Written by Brian Armstrong

on

Libcorrect is a BSD-licensed library for forward error correction. What this means is that it can be given a payload of data and apply specially chosen redundancy. The payload and redundancy are transmitted together and then sent along a medium that might add errors. Once received, the entire structure is decoded into the original payload. The redundancy allows libcorrect to decode the payload as long as the added errors do not exceed some limit. Because it is BSD-licensed, libcorrect can be used for personal and commercial applications.

This blog post is the first in a series which will explain how libcorrect works and what techniques it uses to decode more quickly. This information will hopefully help others who wish to learn more about FEC, implement their own error correction, or contribute to libcorrect. When I first set out to write this library, I had only a passing familiarity with each of these algorithms and managed to piece together some idea of how they worked. It took me quite a while to research each algorithm and my hope is that this post can help others shortcut past some of this time spent.

Libcorrect currently implements two kinds of error correction, convolutional codes and Reed-Solomon error correction. It uses the Viterbi algorithm to efficiently decode convolutional codes. Neither of these algorithms would be considered state of the art currently, but both were used extensively previously, with applications including dial-up modems, QR codes and long-range space communications. Convolutional codes are robust against Gaussian white noise – that is, transmission errors which occur randomly and according to a normal distribution. Reed-Solomon applies redundancy to a block of bytes and can repair errors that occur anywhere inside the block, even if all of the errors are contiguous to one another. Combining these techniques gives a powerful basis for transmitting in the presence of noise.
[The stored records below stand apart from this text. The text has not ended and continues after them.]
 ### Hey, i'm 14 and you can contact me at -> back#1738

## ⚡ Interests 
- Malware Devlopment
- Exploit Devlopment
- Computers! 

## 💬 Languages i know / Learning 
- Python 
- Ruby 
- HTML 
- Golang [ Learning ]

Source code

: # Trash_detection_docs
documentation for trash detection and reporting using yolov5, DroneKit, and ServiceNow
This post will focus on the fundamentals of convolutional codes and the Viterbi algorithm. Part II will examine the techniques used by libcorrect to accelerate convolutional code decoding, which includes both portable optimizations as well as Intel SSE vectorizations. Later posts will cover libcorrect’s use of Reed-Solomon error correction.

## Convolutional Codes

There are a wide range of options available for forward error correction. For example, we might choose to take each bit of our message and repeat it 3 times. On the receiving end, we would examine each grouping of 3 bits and pick whichever bit appears in majority. We’d like a scheme that has good resilience to errors while not adding too much overhead to our transmission.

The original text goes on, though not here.